> **What to do**
Nothing but the lines from the one with "### GO term data" down to the one with "A list of GO" should be returned, exactly and with both ends included, from the material below.

> **Data for analysis**

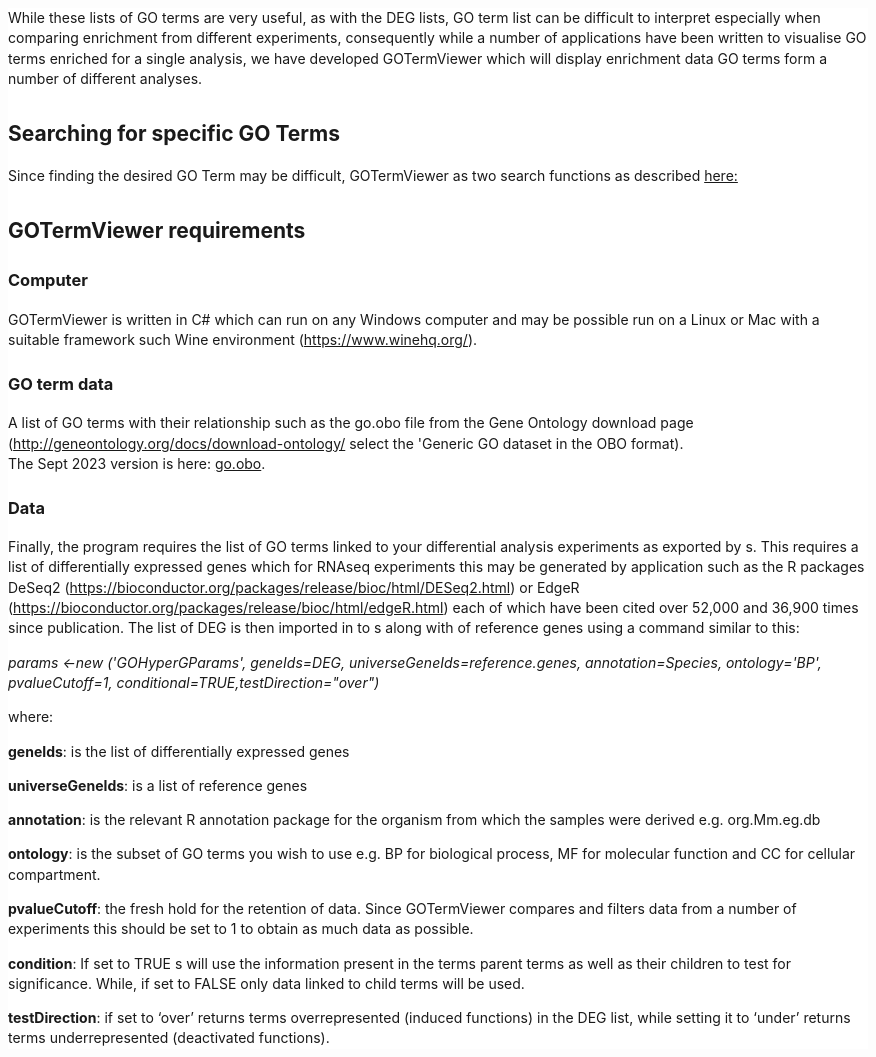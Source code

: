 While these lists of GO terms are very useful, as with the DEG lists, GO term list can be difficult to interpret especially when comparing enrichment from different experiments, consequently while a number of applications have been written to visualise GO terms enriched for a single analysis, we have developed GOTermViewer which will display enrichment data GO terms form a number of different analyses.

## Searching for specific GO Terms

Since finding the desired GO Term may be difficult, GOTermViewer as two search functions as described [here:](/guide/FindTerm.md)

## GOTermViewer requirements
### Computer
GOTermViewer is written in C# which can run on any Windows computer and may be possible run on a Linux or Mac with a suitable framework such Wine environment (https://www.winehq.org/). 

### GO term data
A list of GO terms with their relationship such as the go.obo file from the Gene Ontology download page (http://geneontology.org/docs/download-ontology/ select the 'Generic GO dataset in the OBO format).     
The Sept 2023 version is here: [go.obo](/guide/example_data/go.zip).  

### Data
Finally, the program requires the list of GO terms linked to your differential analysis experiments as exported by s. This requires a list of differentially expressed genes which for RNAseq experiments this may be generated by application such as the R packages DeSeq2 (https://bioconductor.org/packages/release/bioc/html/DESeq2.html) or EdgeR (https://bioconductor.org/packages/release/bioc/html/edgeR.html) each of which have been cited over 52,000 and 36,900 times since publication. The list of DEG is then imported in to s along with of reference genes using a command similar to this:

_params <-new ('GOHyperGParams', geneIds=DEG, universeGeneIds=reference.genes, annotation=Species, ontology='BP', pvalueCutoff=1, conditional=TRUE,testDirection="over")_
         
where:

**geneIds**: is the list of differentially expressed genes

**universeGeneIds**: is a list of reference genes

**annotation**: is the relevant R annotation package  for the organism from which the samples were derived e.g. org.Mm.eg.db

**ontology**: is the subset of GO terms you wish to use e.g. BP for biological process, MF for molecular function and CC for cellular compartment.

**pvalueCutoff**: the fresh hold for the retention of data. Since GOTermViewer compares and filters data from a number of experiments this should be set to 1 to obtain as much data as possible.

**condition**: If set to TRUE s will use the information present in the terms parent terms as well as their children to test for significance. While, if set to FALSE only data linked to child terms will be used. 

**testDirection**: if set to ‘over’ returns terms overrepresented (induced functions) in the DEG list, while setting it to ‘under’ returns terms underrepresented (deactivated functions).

==

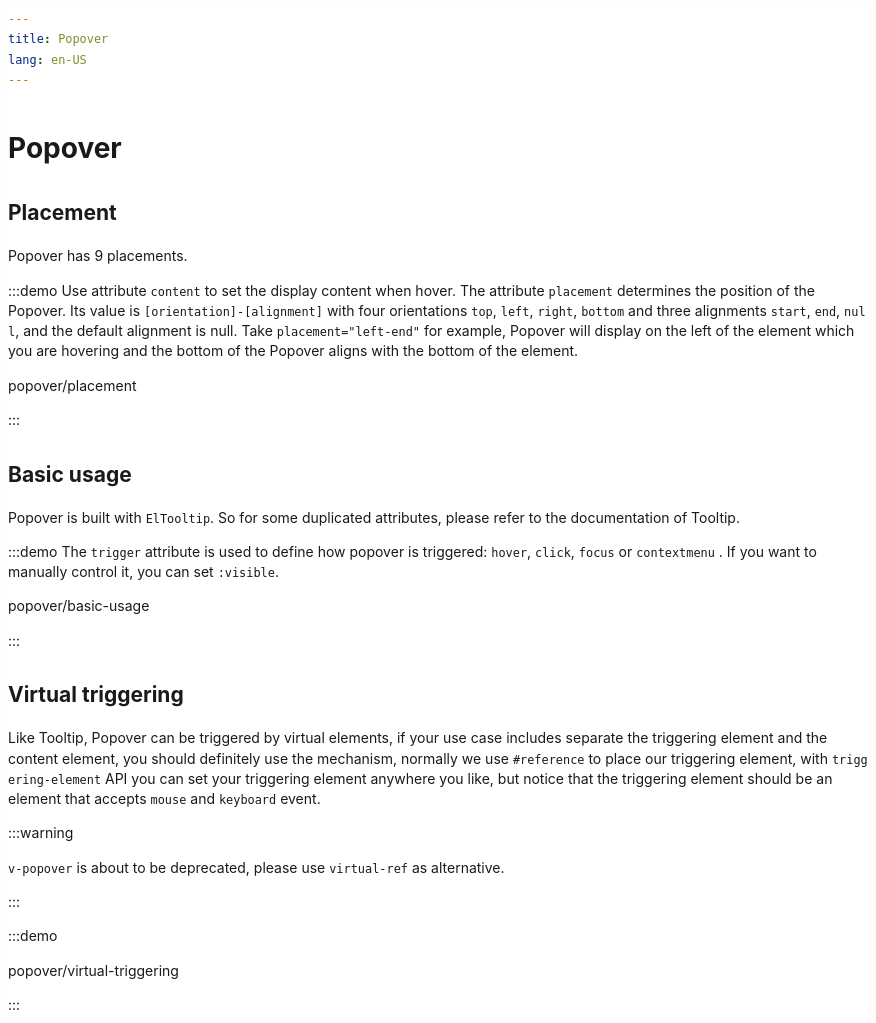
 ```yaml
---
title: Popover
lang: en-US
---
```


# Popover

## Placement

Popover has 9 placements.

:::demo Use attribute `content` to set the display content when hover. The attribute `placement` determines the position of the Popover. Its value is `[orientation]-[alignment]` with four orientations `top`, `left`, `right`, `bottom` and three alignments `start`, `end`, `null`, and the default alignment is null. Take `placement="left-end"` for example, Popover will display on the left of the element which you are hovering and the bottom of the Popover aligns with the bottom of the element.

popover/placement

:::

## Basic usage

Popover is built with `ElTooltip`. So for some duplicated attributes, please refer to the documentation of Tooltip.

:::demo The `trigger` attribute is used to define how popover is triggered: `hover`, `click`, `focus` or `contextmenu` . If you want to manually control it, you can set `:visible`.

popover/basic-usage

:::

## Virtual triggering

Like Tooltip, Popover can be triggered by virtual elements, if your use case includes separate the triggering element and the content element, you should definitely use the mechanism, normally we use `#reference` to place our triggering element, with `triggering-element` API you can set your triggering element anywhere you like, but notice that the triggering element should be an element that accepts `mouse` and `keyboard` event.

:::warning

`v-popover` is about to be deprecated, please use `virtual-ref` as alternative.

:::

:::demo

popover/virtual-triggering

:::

> **Response to this exercise**
### GO term data
A list of GO terms with their relationship such as the go.obo file from the Gene Ontology download page (http://geneontology.org/docs/download-ontology/ select the 'Generic GO dataset in the OBO format).     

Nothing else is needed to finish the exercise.